Exercise
Below are the records; copy out every line that holds the word "tape".

╭──

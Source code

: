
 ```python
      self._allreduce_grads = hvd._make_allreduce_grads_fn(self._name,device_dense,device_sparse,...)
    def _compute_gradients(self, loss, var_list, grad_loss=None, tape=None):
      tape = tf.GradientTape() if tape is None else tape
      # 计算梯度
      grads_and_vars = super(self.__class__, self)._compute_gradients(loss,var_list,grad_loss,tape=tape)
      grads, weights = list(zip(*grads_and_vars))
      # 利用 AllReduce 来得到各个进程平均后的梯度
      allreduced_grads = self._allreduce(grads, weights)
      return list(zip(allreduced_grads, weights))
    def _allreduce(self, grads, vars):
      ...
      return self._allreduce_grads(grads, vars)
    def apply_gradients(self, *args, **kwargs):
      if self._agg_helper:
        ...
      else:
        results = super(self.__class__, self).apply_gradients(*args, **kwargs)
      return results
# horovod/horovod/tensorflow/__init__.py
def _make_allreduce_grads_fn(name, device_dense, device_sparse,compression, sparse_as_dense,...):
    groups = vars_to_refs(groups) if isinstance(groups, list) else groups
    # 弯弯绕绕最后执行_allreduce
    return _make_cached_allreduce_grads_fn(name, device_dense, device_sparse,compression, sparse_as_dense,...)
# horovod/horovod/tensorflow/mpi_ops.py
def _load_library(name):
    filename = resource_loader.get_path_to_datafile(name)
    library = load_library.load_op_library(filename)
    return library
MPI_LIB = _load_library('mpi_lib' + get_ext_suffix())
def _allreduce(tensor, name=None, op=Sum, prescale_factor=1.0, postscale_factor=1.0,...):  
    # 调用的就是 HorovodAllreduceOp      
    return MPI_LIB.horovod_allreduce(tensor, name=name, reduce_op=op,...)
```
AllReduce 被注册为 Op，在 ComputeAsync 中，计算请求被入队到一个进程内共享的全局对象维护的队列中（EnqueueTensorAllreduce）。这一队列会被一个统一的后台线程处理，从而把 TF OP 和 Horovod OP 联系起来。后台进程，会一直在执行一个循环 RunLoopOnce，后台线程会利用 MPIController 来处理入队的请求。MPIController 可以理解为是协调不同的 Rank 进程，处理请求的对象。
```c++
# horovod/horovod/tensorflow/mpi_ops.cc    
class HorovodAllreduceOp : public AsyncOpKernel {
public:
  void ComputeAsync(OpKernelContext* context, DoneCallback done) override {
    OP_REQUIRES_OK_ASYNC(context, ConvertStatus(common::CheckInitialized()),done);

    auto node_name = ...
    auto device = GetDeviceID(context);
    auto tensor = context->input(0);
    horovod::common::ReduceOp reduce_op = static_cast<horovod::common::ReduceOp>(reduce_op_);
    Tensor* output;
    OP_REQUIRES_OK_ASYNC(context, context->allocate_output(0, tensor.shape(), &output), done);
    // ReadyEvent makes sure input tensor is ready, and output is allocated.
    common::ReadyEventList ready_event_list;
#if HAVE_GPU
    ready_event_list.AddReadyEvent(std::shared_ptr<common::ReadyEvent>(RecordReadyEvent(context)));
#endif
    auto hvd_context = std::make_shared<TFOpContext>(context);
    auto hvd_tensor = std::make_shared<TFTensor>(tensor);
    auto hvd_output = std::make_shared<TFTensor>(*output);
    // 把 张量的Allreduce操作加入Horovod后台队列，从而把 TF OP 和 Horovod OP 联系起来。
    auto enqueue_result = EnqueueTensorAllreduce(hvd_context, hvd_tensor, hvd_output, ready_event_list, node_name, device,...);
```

╰──

Expected answer
    def _compute_gradients(self, loss, var_list, grad_loss=None, tape=None):
      tape = tf.GradientTape() if tape is None else tape
      grads_and_vars = super(self.__class__, self)._compute_gradients(loss,var_list,grad_loss,tape=tape)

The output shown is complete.